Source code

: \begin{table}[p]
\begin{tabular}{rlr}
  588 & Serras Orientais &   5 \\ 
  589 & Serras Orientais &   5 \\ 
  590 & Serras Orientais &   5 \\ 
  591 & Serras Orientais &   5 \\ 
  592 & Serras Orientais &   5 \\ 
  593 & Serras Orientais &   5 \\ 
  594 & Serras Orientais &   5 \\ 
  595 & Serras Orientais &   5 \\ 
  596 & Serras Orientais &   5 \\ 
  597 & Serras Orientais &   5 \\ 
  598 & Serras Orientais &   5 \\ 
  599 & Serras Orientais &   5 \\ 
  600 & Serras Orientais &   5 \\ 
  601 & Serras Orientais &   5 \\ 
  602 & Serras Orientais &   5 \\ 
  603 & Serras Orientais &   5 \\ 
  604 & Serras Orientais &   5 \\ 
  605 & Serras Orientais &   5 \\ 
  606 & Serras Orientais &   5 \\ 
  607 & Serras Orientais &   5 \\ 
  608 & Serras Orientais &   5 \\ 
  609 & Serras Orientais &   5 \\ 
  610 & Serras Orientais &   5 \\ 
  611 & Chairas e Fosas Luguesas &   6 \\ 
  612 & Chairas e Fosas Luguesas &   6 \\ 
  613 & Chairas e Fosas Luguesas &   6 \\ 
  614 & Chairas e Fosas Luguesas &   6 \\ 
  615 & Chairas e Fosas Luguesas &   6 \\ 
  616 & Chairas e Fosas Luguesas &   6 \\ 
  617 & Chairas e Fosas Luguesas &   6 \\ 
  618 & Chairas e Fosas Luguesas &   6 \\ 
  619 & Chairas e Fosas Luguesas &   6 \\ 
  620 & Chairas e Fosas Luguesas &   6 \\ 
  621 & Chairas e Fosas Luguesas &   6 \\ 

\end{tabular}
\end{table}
■ ■ ■ ■
__What needs to be done__
Every line from the one containing "588 & Serras" through the last line of the entries must be written out verbatim, and no other line.

__Exercise solution__
  588 & Serras Orientais &   5 \\ 
  589 & Serras Orientais &   5 \\ 
  590 & Serras Orientais &   5 \\ 
  591 & Serras Orientais &   5 \\ 
  592 & Serras Orientais &   5 \\ 
  593 & Serras Orientais &   5 \\ 
  594 & Serras Orientais &   5 \\ 
  595 & Serras Orientais &   5 \\ 
  596 & Serras Orientais &   5 \\ 
  597 & Serras Orientais &   5 \\ 
  598 & Serras Orientais &   5 \\ 
  599 & Serras Orientais &   5 \\ 
  600 & Serras Orientais &   5 \\ 
  601 & Serras Orientais &   5 \\ 
  602 & Serras Orientais &   5 \\ 
  603 & Serras Orientais &   5 \\ 
  604 & Serras Orientais &   5 \\ 
  605 & Serras Orientais &   5 \\ 
  606 & Serras Orientais &   5 \\ 
  607 & Serras Orientais &   5 \\ 
  608 & Serras Orientais &   5 \\ 
  609 & Serras Orientais &   5 \\ 
  610 & Serras Orientais &   5 \\ 
  611 & Chairas e Fosas Luguesas &   6 \\ 
  612 & Chairas e Fosas Luguesas &   6 \\ 
  613 & Chairas e Fosas Luguesas &   6 \\ 
  614 & Chairas e Fosas Luguesas &   6 \\ 
  615 & Chairas e Fosas Luguesas &   6 \\ 
  616 & Chairas e Fosas Luguesas &   6 \\ 
  617 & Chairas e Fosas Luguesas &   6 \\ 
  618 & Chairas e Fosas Luguesas &   6 \\ 
  619 & Chairas e Fosas Luguesas &   6 \\ 
  620 & Chairas e Fosas Luguesas &   6 \\ 
  621 & Chairas e Fosas Luguesas &   6 \\ 

\end{tabular}
\end{table}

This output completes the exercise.